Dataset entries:
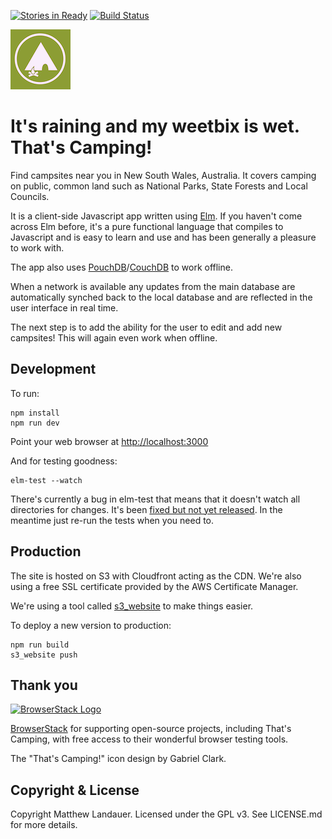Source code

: [![Stories in Ready](https://badge.waffle.io/mlandauer/thats-camping-elm.png?label=ready&title=Ready)](https://waffle.io/mlandauer/thats-camping-elm)
[![Build Status](https://travis-ci.org/mlandauer/thats-camping-elm.svg?branch=master)](https://travis-ci.org/mlandauer/thats-camping-elm)

![That's Camping](https://raw.githubusercontent.com/mlandauer/thats-camping-elm/master/src/assets/images/apple-touch-icon.png)

# It's raining and my weetbix is wet. That's Camping!

Find campsites near you in New South Wales, Australia. It covers camping on
public, common land such as National Parks, State Forests and Local Councils.

It is a client-side Javascript app written using [Elm](http://elm-lang.org/).
If you haven't come across Elm before, it's a pure functional language that
compiles to Javascript and is easy to learn and use and has been generally a
pleasure to work with.

The app also uses [PouchDB](https://pouchdb.com/)/[CouchDB](http://couchdb.apache.org/)
to work offline.

When a network is available any updates from the main database are automatically
synched back to the local database and are reflected in the user interface in
real time.

The next step is to add the ability for the user to edit and add new campsites!
This will again even work when offline.

## Development

To run:
```
npm install
npm run dev
```

Point your web browser at [http://localhost:3000](http://localhost:3000)

And for testing goodness:
```
elm-test --watch
```

There's currently a bug in elm-test that means that it doesn't watch all
directories for changes. It's been [fixed but not yet released](https://github.com/rtfeldman/node-test-runner/pull/101/commits/39e96f67b5b5fb637cd377a095c31c29e9b10403). In the meantime just re-run the tests when you need to.

## Production

The site is hosted on S3 with Cloudfront acting as the CDN. We're also using
a free SSL certificate provided by the AWS Certificate Manager.

We're using a tool called [s3_website](https://github.com/laurilehmijoki/s3_website) to make things easier.

To deploy a new version to production:
```
npm run build
s3_website push
```

## Thank you

[<img src="https://bstacksupport.zendesk.com/attachments/token/iz2OKPJFTXNSgJX2Qz6yNvYBj/?name=Logo-01.svg" height="40px" alt="BrowserStack Logo">](https://www.browserstack.com)

[BrowserStack](https://www.browserstack.com) for supporting open-source projects, including That's Camping, with free access to their wonderful browser testing tools.

The "That's Camping!" icon design by Gabriel Clark.

## Copyright & License

Copyright Matthew Landauer. Licensed under the GPL v3. See LICENSE.md for more details.
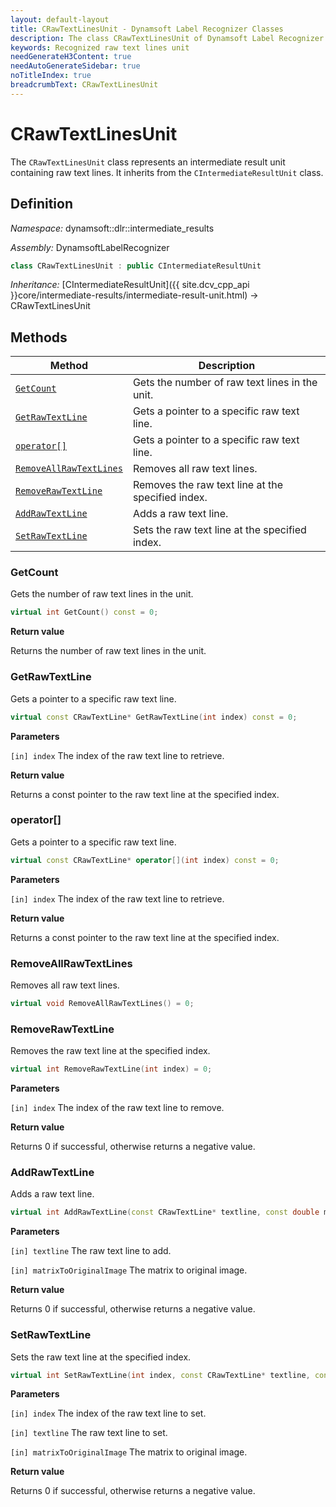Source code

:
 ```yaml
---
layout: default-layout
title: CRawTextLinesUnit - Dynamsoft Label Recognizer Classes
description: The class CRawTextLinesUnit of Dynamsoft Label Recognizer represents a unit that contains recognized raw text lines.
keywords: Recognized raw text lines unit
needGenerateH3Content: true
needAutoGenerateSidebar: true
noTitleIndex: true
breadcrumbText: CRawTextLinesUnit
---
```


# CRawTextLinesUnit

The `CRawTextLinesUnit` class represents an intermediate result unit containing raw text lines. It inherits from the `CIntermediateResultUnit` class.

## Definition

*Namespace:* dynamsoft::dlr::intermediate_results

*Assembly:* DynamsoftLabelRecognizer

```cpp
class CRawTextLinesUnit : public CIntermediateResultUnit
```

*Inheritance:* [CIntermediateResultUnit]({{ site.dcv_cpp_api }}core/intermediate-results/intermediate-result-unit.html) -> CRawTextLinesUnit

## Methods

| Method | Description |
|--------|-------------|
| [`GetCount`](#getcount) | Gets the number of raw text lines in the unit.|
| [`GetRawTextLine`](#getrawtextline) | Gets a pointer to a specific raw text line.|
| [`operator[]`](#operator) | Gets a pointer to a specific raw text line.|
| [`RemoveAllRawTextLines`](#removeallrawtextlines) | Removes all raw text lines.|
| [`RemoveRawTextLine`](#removerawtextline) | Removes the raw text line at the specified index.|
| [`AddRawTextLine`](#addrawtextline) | Adds a raw text line.|
| [`SetRawTextLine`](#setrawtextline) | Sets the raw text line at the specified index.|

### GetCount

Gets the number of raw text lines in the unit.

```cpp
virtual int GetCount() const = 0;
```

**Return value**

Returns the number of raw text lines in the unit.

### GetRawTextLine

Gets a pointer to a specific raw text line.

```cpp
virtual const CRawTextLine* GetRawTextLine(int index) const = 0;
```

**Parameters**

`[in] index` The index of the raw text line to retrieve.

**Return value**

Returns a const pointer to the raw text line at the specified index.

### operator[]

Gets a pointer to a specific raw text line.

```cpp
virtual const CRawTextLine* operator[](int index) const = 0;
```

**Parameters**

`[in] index` The index of the raw text line to retrieve.

**Return value**

Returns a const pointer to the raw text line at the specified index.

### RemoveAllRawTextLines

Removes all raw text lines.

```cpp
virtual void RemoveAllRawTextLines() = 0;
```

### RemoveRawTextLine

Removes the raw text line at the specified index.

```cpp
virtual int RemoveRawTextLine(int index) = 0;
```

**Parameters**

`[in] index` The index of the raw text line to remove.

**Return value**

Returns 0 if successful, otherwise returns a negative value.

### AddRawTextLine

Adds a raw text line.

```cpp
virtual int AddRawTextLine(const CRawTextLine* textline, const double matrixToOriginalImage[9] =  IDENTITY_MATRIX) = 0;
```

**Parameters**

`[in] textline` The raw text line to add.

`[in] matrixToOriginalImage` The matrix to original image.

**Return value**

Returns 0 if successful, otherwise returns a negative value.

### SetRawTextLine

Sets the raw text line at the specified index.

```cpp
virtual int SetRawTextLine(int index, const CRawTextLine* textline, const double matrixToOriginalImage[9] =  IDENTITY_MATRIX) = 0;
```

**Parameters**

`[in] index` The index of the raw text line to set.

`[in] textline` The raw text line to set.

`[in] matrixToOriginalImage` The matrix to original image.

**Return value**

Returns 0 if successful, otherwise returns a negative value.
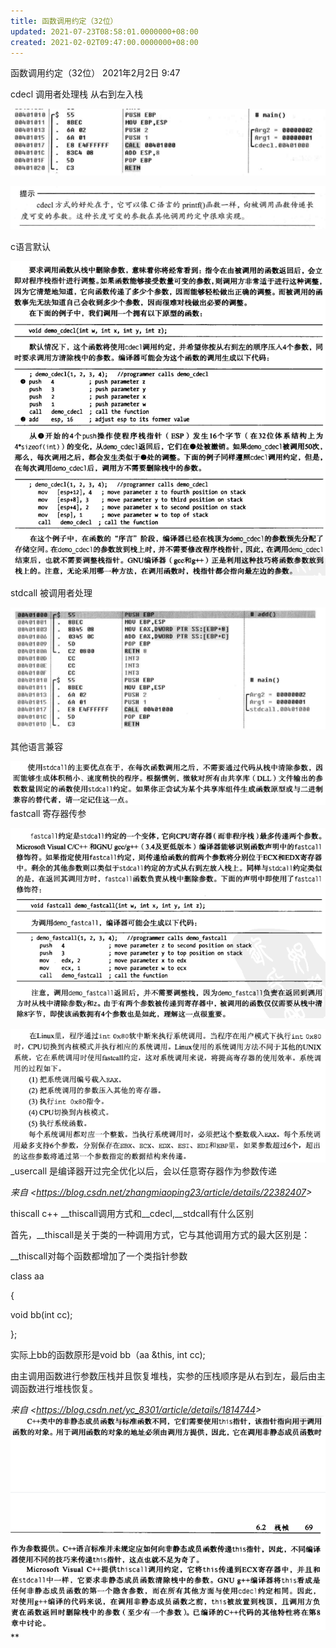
 ```yaml
---
title: 函数调用约定（32位）
updated: 2021-07-23T08:58:01.0000000+08:00
created: 2021-02-02T09:47:00.0000000+08:00
---
```


函数调用约定（32位）
2021年2月2日
9:47

cdecl
调用者处理栈 从右到左入栈

![image1](../../../../resources/image1-55.png)

![image2](../../../../resources/image2-31.png)

c语言默认

![image3](../../../../resources/image3-19.png)

stdcall
被调用者处理

![image4](../../../../resources/image4-16.png)

其他语言兼容

![image5](../../../../resources/image5-13.png)
fastcall
寄存器传参

![image6](../../../../resources/image6-10.png)

![image7](../../../../resources/image7-4.png)
\_usercall 是编译器开过完全优化以后，会以任意寄存器作为参数传递

*来自 \<<https://blog.csdn.net/zhangmiaoping23/article/details/22382407>\>*

thiscall c++
\_\_thiscall调用方式和\_\_cdecl,\_\_stdcall有什么区别

首先，\_\_thiscall是关于类的一种调用方式，它与其他调用方式的最大区别是：

\_\_thiscall对每个函数都增加了一个类指针参数

 class aa

 {

 void bb(int cc);

 };

 实际上bb的函数原形是void bb（aa &this, int cc);

由主调用函数进行参数压栈并且恢复堆栈，实参的压栈顺序是从右到左，最后由主调函数进行堆栈恢复。

*来自 \<<https://blog.csdn.net/yc_8301/article/details/1814744>\>*
![image8](../../../../resources/image8-2.png)
**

Task instructions
Where a line in the entries holds "SetRawTextLine", copy that line.

Finished task
| [`SetRawTextLine`](#setrawtextline) | Sets the raw text line at the specified index.|
### SetRawTextLine
virtual int SetRawTextLine(int index, const CRawTextLine* textline, const double matrixToOriginalImage[9] =  IDENTITY_MATRIX) = 0;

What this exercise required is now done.